(DATA SUPPLIED)
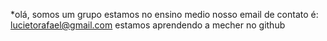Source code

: *olá, somos um grupo
estamos no ensino medio 
nosso email de contato é: lucietorafael@gmail.com
estamos aprendendo a mecher no github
(End DATA SUPPLIED)
#### WHAT THE TASK REQUIRES:
From the listing above, copy out each line where the word "estamos" appears.

#### ANSWER BOX:
estamos no ensino medio 
estamos aprendendo a mecher no github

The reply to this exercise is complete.